The only player from the 50 total active tabbed as unavailable was Astros pitcher Justin Verlander, who started on Tuesday. Martinez did not rule out his Game 6 starter, Stephen Strasburg, who indicated last night he felt gassed.
“If you have a Nats uniform on today and you’re part of 25, I’m going to ask you if you can go,” said Martinez, who added, “I’m going to talk to [Strasburg] later on. Hey, there’s no tomorrow.”
Martinez added catcher Kurt Suzuki, scratched from the starting lineup, could still appear. He talked to the catcher early Wednesday morning and “felt it would be best to just keep him on the bench.” The lineup shake-up was precautionary.
“I like Suzuki coming off the bench if need be, to pinch-hit or even to catch,” Martinez said.
Everyone else is apparently good to go. It’s Game 7 and, in the words of Max Scherzer, let’s go.
• The commissioner discussed the Trea Turner call, the bat-carrying controversy and more.

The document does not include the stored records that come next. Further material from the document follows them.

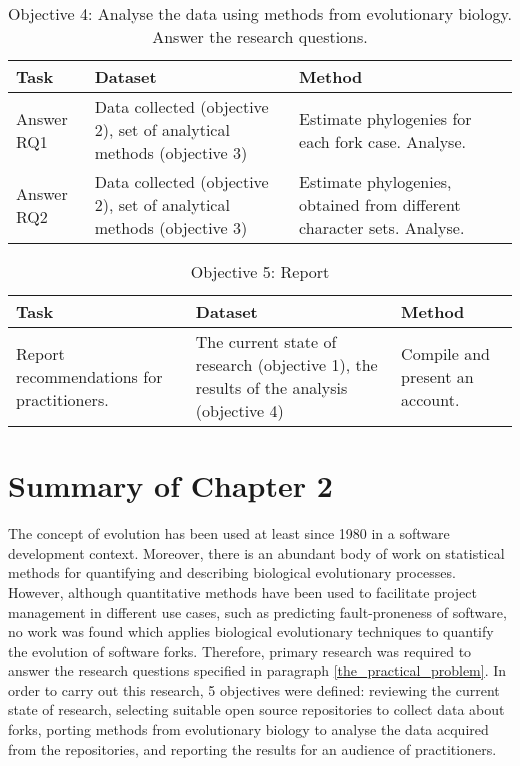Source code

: \begin{table}[H]
\caption*{Objective 4: Analyse the data using methods from evolutionary biology. Answer the research questions.}
\label{table:objective4}
\centering
\begin{tabu} to 
\toprule
Task & Dataset & Method \\
\midrule
Answer RQ1 & Data collected (objective 2), set of analytical methods (objective 3) & Estimate phylogenies for each fork case. Analyse. \\
\midrule
Answer RQ2 & Data collected (objective 2), set of analytical methods (objective 3) & Estimate phylogenies, obtained from different character sets. Analyse. \\
\bottomrule
\end{tabu}
\end{table}

\begin{table}[H]
\caption*{Objective 5: Report}
\centering
\begin{tabu} to 
\toprule
Task & Dataset & Method \\
\midrule
Report recommendations for practitioners. & The current state of research (objective 1), the results of the analysis (objective 4) & Compile and present an account. \\
\bottomrule
\end{tabu}
\end{table}


\section{Summary of Chapter 2}
The concept of evolution has been used at least since 1980 in a software development context. Moreover, there is an abundant body of work on statistical methods for quantifying and describing biological evolutionary processes. However, although quantitative methods have been used to facilitate project management in different use cases, such as predicting fault-proneness of software, no work was found which applies biological evolutionary techniques to quantify the evolution of software forks. Therefore, primary research was required to answer the research questions specified in paragraph \ref{the_practical_problem}. In order to carry out this research, 5 objectives were defined: reviewing the current state of research, selecting suitable open source repositories to collect data about forks, porting methods from evolutionary biology to analyse the data acquired from the repositories, and reporting the results for an audience of practitioners.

• Nationals catcher Kurt Suzuki was supposed to be back in the starting lineup after missing the last two games with a right hip flexor strain. The 36-year-old hurt himself in Game 4 while blocking a Fernando Rodney change-up in the dirt. He was available in an emergency pinch-hit situation in Game 6, but the team never needed him and elected to let him rest up for a Game 7 start. Instead, Suzuki will not start Game 7 and Yan Gomes will catch for Max Scherzer.
Suzuki and Scherzer formed one of the Nationals’ best batteries this season. His numbers with Scherzer this season: 2.08 ERA in 99 ⅔ innings pitched. Scherzer’s performance when paired with Gomes, however, has been less productive: 4.09 ERA in 72 ⅔ innings.
• The Wizards — led by Juan Soto mega-fan Bradley Beal — continue to show love to the local baseball team. In an odd twist, Houston’s NBA team is in Washington for a game at the same time that Washington’s MLB team is in Houston for Game 7.